La détermination de ces anciennes
combattantes à faire revivre le rêve du printemps de leur vie était implicite lorsqu'il
s'agissait de montrer à une jeunesse, née sous Franco, le travail de femmes
prolétaires, dont la plupart n'avaient que quelques années de scolarité, leur
capacité de sacrifice au milieu d'un exil hostile, dans lequel elles avaient
obtenu la solidarité et l'engagement clandestin comme base de survie. La
volonté de ne pas abandonner face aux difficultés, lorsque les projets se
brisent et que les rêves sont éclipsés.
Elles avaient conservé l'esprit
combatif qui leur avait été prodigué par le magazine Mujeres Libres. Même à
l'automne 1938, alors que l'espoir de gagner la partie contre le fascisme était
encore fragile, ces miliciennes, qui brisaient le tabou : la guerre est une
affaire d'hommes, lançaient un appel à la femme réfugiée : " Camarade
réfugiée : puisque tu as perdu, temporairement, ta terre et ta maison, ne perds
pas ton temps. Préparez-vous à la lutte et à la reconstruction de votre vie, en
vous formant dans les cours gratuits du Casal de la Dona Treballadora".

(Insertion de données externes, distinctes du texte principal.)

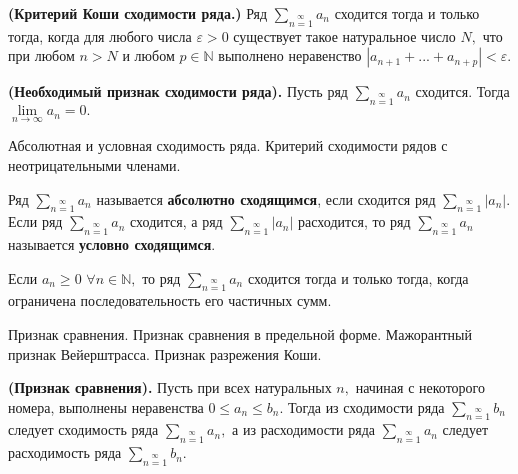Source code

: \begin{theorem} \textbf{(Критерий Коши сходимости ряда.)}
	Ряд $\sum\limits_{n=1}\limits^{\infty}a_n$ сходится тогда
	и только тогда, когда для любого числа $\varepsilon>0$
	существует такое натуральное число $N,$ что
	при любом $n>N$ и любом $p\in\mathbb{N}$
	выполнено неравенство $|a_{n+1}+...+a_{n+p}|<\varepsilon.$
\end{theorem}

\begin{lemma}\textbf{(Необходимый признак сходимости ряда).}
	Пусть ряд $\sum\limits_{n=1}\limits^{\infty}a_n$
	сходится. Тогда $\lim\limits_{n\rightarrow\infty}
		a_n=0.$
\end{lemma}

\newpage
\begin{problem}
Абсолютная и условная сходимость ряда. Критерий сходимости рядов с неотрицательными членами.
\end{problem}

\begin{definition}
	Ряд $\sum\limits_{n=1}\limits^{\infty}a_n$
	называется \textbf{абсолютно сходящимся},
	если сходится ряд
	$\sum\limits_{n=1}\limits^{\infty}|a_n|.$
	Если ряд $\sum\limits_{n=1}\limits^{\infty}a_n$
	сходится, а ряд
	$\sum\limits_{n=1}\limits^{\infty}|a_n|$
	расходится, то ряд
	$\sum\limits_{n=1}\limits^{\infty}a_n$
	называется \textbf{условно сходящимся}.
\end{definition}

\begin{lemma}
	Если $a_n\geq0$ $\forall n\in\mathbb{N},$
	то ряд $\sum\limits_{n=1}\limits^{\infty}a_n$
	сходится тогда и только тогда,
	когда ограничена последовательность его
	частичных сумм.
\end{lemma}

\newpage
\begin{problem}
Признак сравнения. Признак сравнения в предельной форме. Мажорантный признак
Вейерштрасса. Признак разрежения Коши.
\end{problem}

\begin{theorem} \textbf{(Признак сравнения).}
	Пусть при всех натуральных $n,$
	начиная с некоторого номера,
	выполнены неравенства $0\leq a_n
		\leq b_n.$ Тогда из сходимости
	ряда $\sum\limits_{n=1}\limits^{\infty}b_n$
	следует сходимость ряда
	$\sum\limits_{n=1}\limits^{\infty}a_n,$
	а из расходимости ряда
	$\sum\limits_{n=1}\limits^{\infty}a_n$
	следует расходимость ряда
	$\sum\limits_{n=1}\limits^{\infty}b_n.$
\end{theorem}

À la fin de l'année 1967, Amparo Poch,
appelée l’Ange gardien des réfugiés espagnols, loin de sa ville natale, Saragosse,
tombe malade. Elle veut retourner dans sa patrie, mais ses sœurs catholiques ferventes
le lui interdisent, étant donné sa vie de mécréante, loin de l'église. Amparo Poch décède d'un cancer à Toulouse le
15 avril 1968, assistée par ses compagnons d'exil à qui elle a légué ses livres
et ses maigres biens.
Nous devons aujourd'hui le remarquable
processus de notre émancipation à ces combattantes d'avant-garde, pionnières hors
pair, qui ont dû mener seules des batailles, dans les usines, les syndicats,
l'atelier, dans tous les domaines, dans une société réprimée.
Malgré l'abolition par le régime
franquiste, des lois d'émancipation obtenues par elles, après tant d'années considérées
comme des hors-la-loi, leurs luttes, leur engagement, leur leçon de dignité,
nous ont aidés dans notre libération, et ceci dans la mémoire tragique et
lumineuse de leurs exils étrangers et intérieurs : prisons, tortures,
exécutions dans les murs et fosses communes, que résidait, libératrice, le
germe de la résistance contre le fascisme.